I am a Caucasian, middle class, mom of three who is also a pastor, a high school youth group sponsor and a writer. I did not wear a hoodie to worship yesterday but I wish I had, and I have to wonder if all children will be safe from stereotype and fear until all mothers and fathers don a hoodie to remember a 17-year-old deceased son?

I have sons. I support teenage males in our church youth group. Granted, we live in hot and humid Louisiana so the likelihood that they will wear a hoodie is low since a hoodie is our equivalent of a parka, but there will be other clothes they choose to wear that may feed an unjust cultural stereotype. I worry. I worry about bullying. I worry that they will respond with aggression or be treated with aggression when others disagree or question them. I worry about their safety.

As I surveyed the well-dressed folk at worship yesterday my heart was heavy. Based on the color of my skin, my geography, and the chance of my existence, I know that I have no idea the type of fear that parents of African Americans boys feel.

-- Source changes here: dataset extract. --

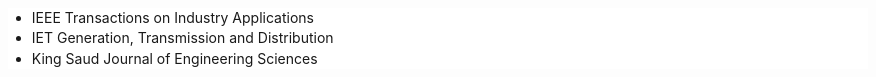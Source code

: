   - IEEE Transactions on Industry Applications
  - IET Generation, Transmission and Distribution
  - King Saud Journal of Engineering Sciences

I do not know what it is like to wear a hoodie and be a 17-year-old African American boy. Though I do not know, I do care.

As I read my Lenten devotional this morning preparing for Palm Sunday to come this weekend, I read these words of Archbishop Oscar Romero:

"For the church, the many abuses of human life, liberty and dignity are a heartfelt suffering. The church, entrusted with the earth's glory, believes that in each person is the Creator's image and that everyone who tramples it offends God. As the holy defender of God's rights and of God's images, the church must cry out. It takes as spittle in its face, as lashes on its back, as the cross in its passion, all that human beings suffer, even though they be unbelievers. They suffer as God's image. Whoever tortures a human being, whoever abuses a human being, whoever outrages a human being abuses God's image, and the church takes as its own that cross, that martyrdom."

I am not Catholic nor from El Salvador, but Bishop Romero's words speak to my heart and call me to live as a person of God who takes the suffering of any human being as an affront to the image of God. Suffering calls for acts of deep empathy. I am reminded of The Message translation of 1 Corinthians 12:25-6:

"The way God designed our bodies is a model for understanding our lives together as a church: every part dependent on every other part, the parts we mention and the parts we don't, the parts we see and the parts we don't. If one part hurts, every other part is involved in the hurt, and in the healing..."

Wearing a hoodie may seem like a superficial thing we can do with our individual bodies, but if in doing so we show our solidarity as one body of humanity then I will don a hoodie.